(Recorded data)
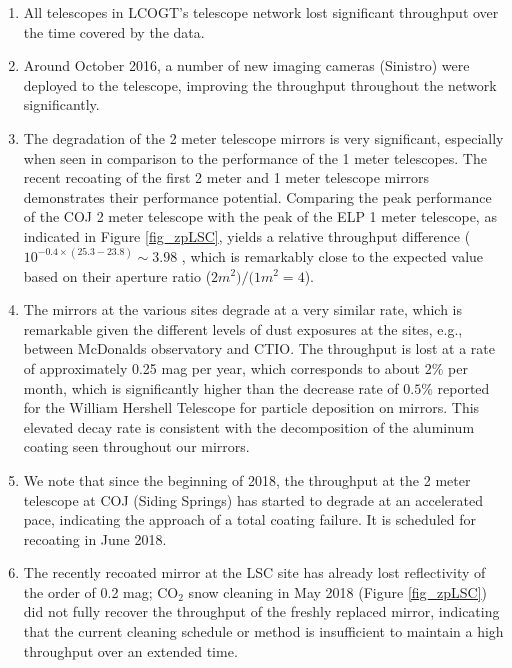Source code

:\documentclass[]{spieman}
\begin{document}
\begin{enumerate}
\item All telescopes in LCOGT's telescope network lost significant throughput over the time covered
 by the data. 

\item Around October 2016, a number of new imaging cameras (Sinistro) were deployed to the 
telescope, improving the throughput throughout the network significantly.

\item The degradation of the 2 meter telescope mirrors is very significant, especially when seen in
comparison to the performance of the 1 meter telescopes. The recent recoating of the first 2 meter
and 1 meter telescope mirrors demonstrates their  performance potential. Comparing the peak 
performance of the COJ 2 meter telescope with the peak of the ELP 1 meter telescope, as indicated 
in Figure \ref{fig_zpLSC}, yields a  relative throughput difference  ($10^{-0.4\times (25.3-23.8)} 
\sim 3.98$ , which is remarkably close to the expected value based on their aperture ratio 
($2m^2)/(1m^2 = 4$).

\item The mirrors at the various sites degrade at a very similar rate, which is remarkable given the
different levels of dust exposures at the sites, e.g., between McDonalds observatory and CTIO. The
throughput is lost at a rate of approximately 0.25 mag per year, which corresponds to about $2 \%$
per month, which is significantly higher than the decrease rate of $0.5\%$ reported for the William
Hershell Telescope\cite{designolt,benn2000} for particle deposition on mirrors. This elevated decay
rate is  consistent with the decomposition of the aluminum coating seen throughout our mirrors.

\item We note that since the beginning of 2018, the throughput at the 2 meter telescope at COJ 
(Siding Springs) has started to degrade at an accelerated pace, indicating the approach of a total 
coating failure. It is scheduled for recoating in June 2018.

\item The recently recoated mirror at the LSC site has already lost reflectivity of the order of 0.2
mag; CO$_2$ snow cleaning in May 2018 (Figure \ref{fig_zpLSC}) did not fully recover the throughput 
of the freshly replaced mirror,  indicating that the current cleaning schedule or method is 
insufficient to maintain a high throughput over an extended time.

\end{enumerate}
\end{document}
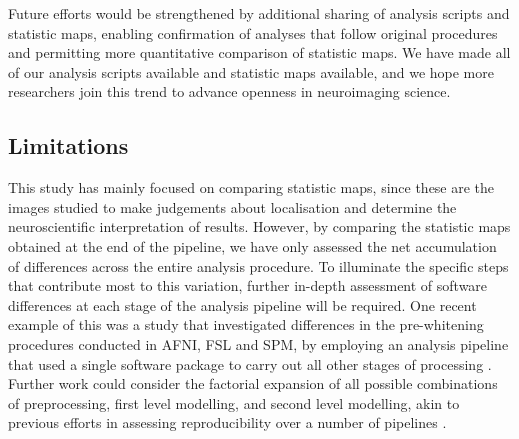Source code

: Future efforts would be strengthened by additional sharing of analysis scripts and statistic maps, enabling confirmation of analyses that follow original procedures and permitting more quantitative comparison of statistic maps. We have made all of our analysis scripts available and statistic maps available, and we hope more researchers join this trend to advance openness in neuroimaging science. 

\subsection{Limitations}

This study has mainly focused on comparing statistic maps, since these are the images studied to make judgements about localisation and determine the neuroscientific interpretation of results. However, by comparing the statistic maps obtained at the end of the pipeline, we have only assessed the net accumulation of differences across the entire analysis procedure. To illuminate the specific steps that contribute most to this variation, further in-depth assessment of software differences at each stage of the analysis pipeline will be required. One recent example of this was a study that investigated differences in the pre-whitening procedures conducted in AFNI, FSL and SPM, by employing an analysis pipeline that used a single software package to carry out all other stages of processing \citep{Olszowy2019-cz}. Further work could consider the factorial expansion of all possible combinations of preprocessing, first level modelling, and second level modelling, akin to previous efforts in assessing reproducibility over a number of pipelines \citep{Strother2002-sz}.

→ TRY IT: Among the entries, count how many lines hold the string "Figure", then state only that number.

→ COMPLETED TASK: 2